Now the US as an exporter, some of the reasons it makes sense for us, we do have a surplus gas supply. The shale plays and the tight formations have resulted in abundant, relatively cheap supply of natural gas. $3 or less is an extremely cheap price for natural gas. And the EIA estimates that we are producing about 3.0 Bcf a day more supply than we have market for.
And as I mentioned in the previous slide, we have a competitive natural gas-based pricing market. This is actually causing some renegotiations of some of the existing global contracts. In other words, Japan sees the coming of LNG exports by the United States. And so they're already talking to some of their suppliers and saying, you know, look, we want to get off of this crude oil pricing type of mechanism in our contracts and convert over to some type of natural gas index.
We have existing LNG import facilities-- those pictures I showed you in the beginning. And we actually, believe it or not, we are exporting virtually at the moment. Since we no longer need natural gas imports in the form of LNG, what's happening is those entities in the United States who have contracted for tanker loads are literally selling them mid-sea, so to speak, sending them to different ports rather than coming to the United States. And then we actually have had, for about 20 years, a small LNG export facility off the coast of Alaska at a point called Kenai, and that's been operated by Conoco Phillips.
You can see here now the red squares represent existing LNG points-- again, off of Massachusetts, Cove Point, Maryland, Elba Island, Georgia, and then we have about four in the Gulf Coast area. Now these are going to be the logical facilities to export. They have about 60% to 70% of the infrastructure in place already. They can handle tankers for offloading. They have onshore storage. They have connections with pipeline companies.

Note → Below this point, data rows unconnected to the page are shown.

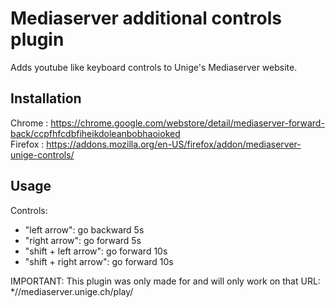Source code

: # Mediaserver additional controls plugin

Adds youtube like keyboard controls to Unige's Mediaserver website.

## Installation
Chrome : https://chrome.google.com/webstore/detail/mediaserver-forward-back/ccpfhfcdbfiheikdoleanbobhaoioked  
Firefox : https://addons.mozilla.org/en-US/firefox/addon/mediaserver-unige-controls/

## Usage
Controls:
 - "left arrow": go backward 5s
 - "right arrow": go forward 5s 
 - "shift + left arrow": go forward 10s
 - "shift + right arrow": go forward 10s

IMPORTANT: 
This plugin was only made for and will only work on that URL: *//mediaserver.unige.ch/play/
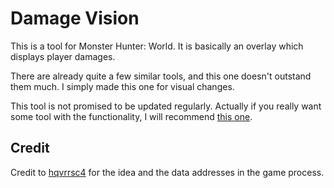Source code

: # Damage Vision

This is a tool for Monster Hunter: World. It is basically an overlay which displays player damages.

There are already quite a few similar tools, and this one doesn't outstand them much. I simply made this one for visual changes.

This tool is not promised to be updated regularly. Actually if you really want some tool with the functionality, I will recommend [this one](https://www.nexusmods.com/monsterhunterworld/mods/142).

## Credit

Credit to [hqvrrsc4](https://www.nexusmods.com/monsterhunterworld/users/7950104)﻿ for the idea and the data addresses in the game process.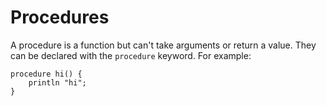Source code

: # Procedures
A procedure is a function but can't take arguments or return a value. They can be declared with the `procedure` keyword. For example:

    procedure hi() {
        println "hi";
    }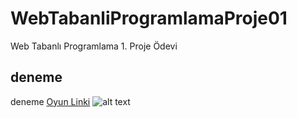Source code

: # WebTabanliProgramlamaProje01
Web Tabanlı Programlama 1. Proje Ödevi
## deneme
deneme
[Oyun Linki](https://mustafaaykut77.github.io/WebTabanliProgramlamaProje01/)
![alt text](https://github.com/MustafaAykut77/WebTabanliProgramlamaProje01/blob/main/img/JSGame_Sahne1.png?raw=true)
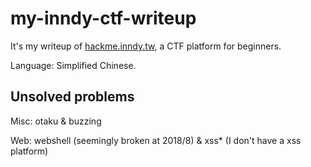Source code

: # my-inndy-ctf-writeup

It's my writeup of [hackme.inndy.tw](http://hackme.inndy.tw), a CTF platform for beginners.

Language: Simplified Chinese.

## Unsolved problems

Misc: otaku & buzzing

Web: webshell (seemingly broken at 2018/8) & xss* (I don't have a xss platform)

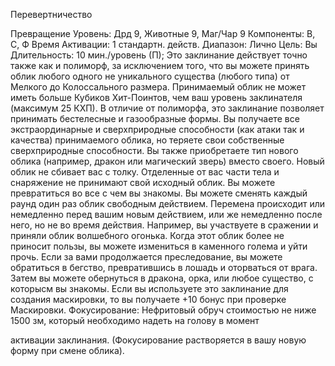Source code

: 
Перевертничество

Превращение
Уровень: Дрд 9, Животные 9, Маг/Чар 9
Компоненты: В, С, Ф
Время Активации: 1 стандартн. действ.
Диапазон: Лично
Цель: Вы
Длительность: 10 мин./уровень (П);
Это заклинание действует точно также
как и полиморф, за исключением того,
что вы можете принять облик любого
одного не уникального существа (любого типа) от Мелкого до Колоссального
размера. Принимаемый облик не может
иметь больше Кубиков Хит-Поинтов,
чем ваш уровень заклинателя (максимум
25 КХП). В отличие от полиморфа, это
заклинание позволяет принимать бестелесные и газообразные формы.
Вы получаете все экстраординарные и
сверхприродные способности (как атаки
так и качества) принимаемого облика, но
теряете свои собственные сверхприродные способности. Вы также приобретаете тип нового облика (например, дракон
или магический зверь) вместо своего.
Новый облик не сбивает вас с толку. Отделенные от вас части тела и снаряжение
не принимают свой исходный облик.
Вы можете превратиться во все с чем
вы знакомы. Вы можете сменять каждый раунд один раз облик свободным
действием. Перемена происходит или
немедленно перед вашим новым действием, или же немедленно после него,
но не во время действия. Например, вы
участвуете в сражении и приняли облик
волшебного огонька. Когда этот облик
более не приносит пользы, вы можете
измениться в каменного голема и уйти
прочь. Если за вами продолжается преследование, вы можете обратиться в
бегство, превратившись в лошадь и оторваться от врага. Затем вы можете обернуться в дракона, орка, или любое существо, с которысм вы знакомы.
Если вы используете это заклинание
для создания маскировки, то вы получаете +10 бонус при проверке Маскировки.
Фокусирование: Нефритовый обруч
стоимостью не ниже 1500 зм, который
необходимо надеть на голову в момент

активации заклинания. (Фокусирование
растворяется в вашу новую форму при
смене облика).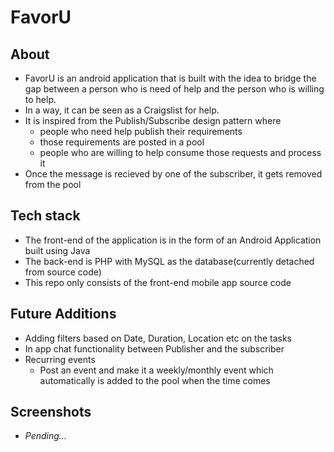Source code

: # FavorU

## About
* FavorU is an android application that is built with the idea to bridge the gap between a person who is need of help and the person who is willing to help. 
* In a way, it can be seen as a Craigslist for help.
* It is inspired from the Publish/Subscribe design pattern where
  - people who need help publish their requirements 
  - those requirements are posted in a pool
  - people who are willing to help consume those requests and process it
* Once the message is recieved by one of the subscriber, it gets removed from the pool 
  
  
## Tech stack
* The front-end of the application is in the form of an Android Application built using Java
* The back-end is PHP with MySQL as the database(currently detached from source code)
* This repo only consists of the front-end mobile app source code


## Future Additions
* Adding filters based on Date, Duration, Location etc on the tasks
* In app chat functionality between Publisher and the subscriber
* Recurring events
  * Post an event and make it a weekly/monthly event which automatically is added to the pool when the time comes


## Screenshots
* _Pending..._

So what they're doing, is they are building the liquefaction trains. We talked about the fact that the natural gas has to be super cooled. Well, that takes a liquefaction facility or train to be built. So, in other words, they've got a lot of the infrastructure already in place. So some of these other companies that believe they're going to dive into this particular arena are not going to have the facilities. It's going to cost them a considerable amount more investment.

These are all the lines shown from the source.